「ナニ笑ってるの?
可笑しな人ね。」
優雅とも言える仕草でタバコに火を点けながら、女は笑った。
毛先だけ緩く巻かれた黒髪。
ブランド物と思われる、アイボリーのスーツ。
スーツと同じ色合いのピンヒール。
黒い革張りのソファーにゆったりと腰掛けて微笑む女は、お茶の時間を楽しんでいるだけのセレブ女性に見える。
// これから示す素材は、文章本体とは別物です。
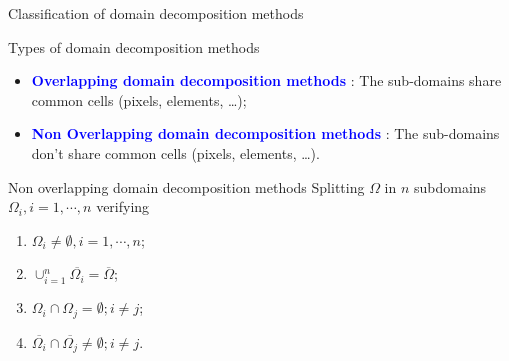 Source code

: \documentclass[compress,10pt,aspectratio=169]{beamer}
\begin{document}
\begin{frame}[fragile]{Classification of domain decomposition methods}
    \scriptsize

    \begin{block}{\small Types of domain decomposition methods}
        \begin{itemize}
            \item \textcolor{blue}{\bf Overlapping domain decomposition methods} : The sub-domains share common cells (pixels, elements, \dots);
            \item \textcolor{blue}{\bf Non Overlapping domain decomposition methods} : The sub-domains don't share common cells (pixels, elements, \dots).
        \end{itemize}
    \end{block}

    \begin{multicols}{2}
    \begin{alertblock}{\small Non overlapping domain decomposition methods}
        Splitting $\Omega$ in $n$ subdomains $\Omega_{i}, i=1,\cdots,n$ verifying 
        \begin{enumerate}
            \item $\Omega_{i}\neq \emptyset, i=1,\cdots,n$;
            \item $\cup_{i=1}^{n} \overline{\Omega_{i}} = \overline{\Omega}$;
            \item $\Omega_{i} \cap \Omega_{j} = \emptyset; i\neq j$;
            \item $\overline{\Omega_{i}} \cap \overline{\Omega_{j}} \neq \emptyset; i\neq j$.
        \end{enumerate}
    \end{alertblock}

    \begin{figure}
\end{figure}
\end{multicols}
\end{frame}
\end{document}
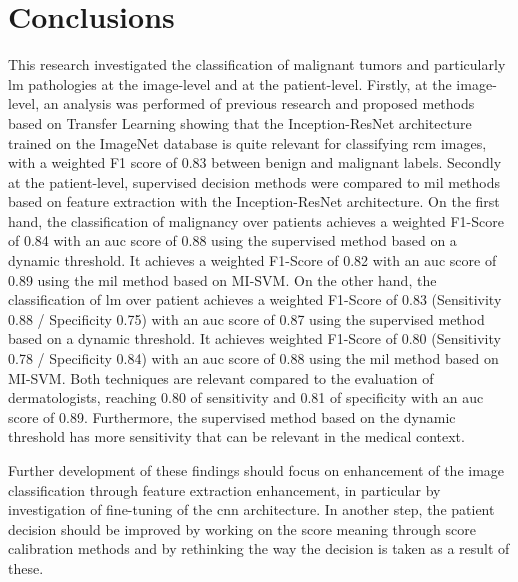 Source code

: \documentclass[journal,article,submit,moreauthors,pdftex, applsci]{Definitions/mdpi}
\begin{document}
\section{Conclusions}
\label{sec:conclusions}
This research investigated the classification of malignant tumors and particularly \ac{lm} pathologies at the image-level and at the patient-level. Firstly, at the image-level, an analysis was performed of previous research and proposed methods based on Transfer Learning showing that the Inception-ResNet architecture trained on the ImageNet database is quite relevant for classifying \ac{rcm} images, with a weighted F1 score of 0.83 between benign and malignant labels. Secondly at the patient-level, supervised decision methods were compared to \ac{mil} methods based on feature extraction with the Inception-ResNet architecture. On the first hand, the classification of malignancy over patients achieves a weighted F1-Score of 0.84 with an \ac{auc} score of 0.88 using the supervised method based on a dynamic threshold. It achieves a weighted F1-Score of 0.82 with an \ac{auc} score of 0.89 using the \ac{mil} method based on MI-SVM. On the other hand, the classification of \ac{lm} over patient achieves a weighted F1-Score of 0.83 (Sensitivity 0.88 / Specificity 0.75) with an \ac{auc} score of 0.87 using the supervised method based on a dynamic threshold. It achieves weighted F1-Score of 0.80 (Sensitivity 0.78 / Specificity 0.84) with an \ac{auc} score of 0.88 using the \ac{mil} method based on MI-SVM. Both techniques are relevant compared to the evaluation of dermatologists, reaching 0.80 of sensitivity and 0.81 of specificity with an \ac{auc} score of 0.89. Furthermore, the supervised method based on the dynamic threshold has more sensitivity that can be relevant in the medical context.\par
Further development of these findings should focus on enhancement of the image classification through feature extraction enhancement, in particular by investigation of fine-tuning of the \ac{cnn} architecture. In another step, the patient decision should be improved by working on the score meaning through score calibration methods and by rethinking the way the decision is taken as a result of these.\par

\vspace{10pt} 

\end{document}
ローテーブルに置いてあるのが ティーカップではなく拳銃であることを除けば。
「どうして?とか。
どういうコト?とか。
何か聞いてくれないの?」
女はゆっくりとした動作で足を組みながら、床に転がったままのアンジェラに問い掛けた。
アンジェラも後ろ手に縛られたまま、ゆっくりと身を起こす。
「んー… 別に。
たぶん、わかってるし。」
「あらあら。
安藤くんのキモチを取り戻したくて、こんなコトしたワケじゃないわよ?」
「うん。
アナタは、今度こそ俺を殺すンだ。」
女の笑みが消える。
アンジェラの笑みも消える。
「アナタのご主人が殺された日 俺との約束の場所にアナタが来なかったコトを、喋られるとマズいから。」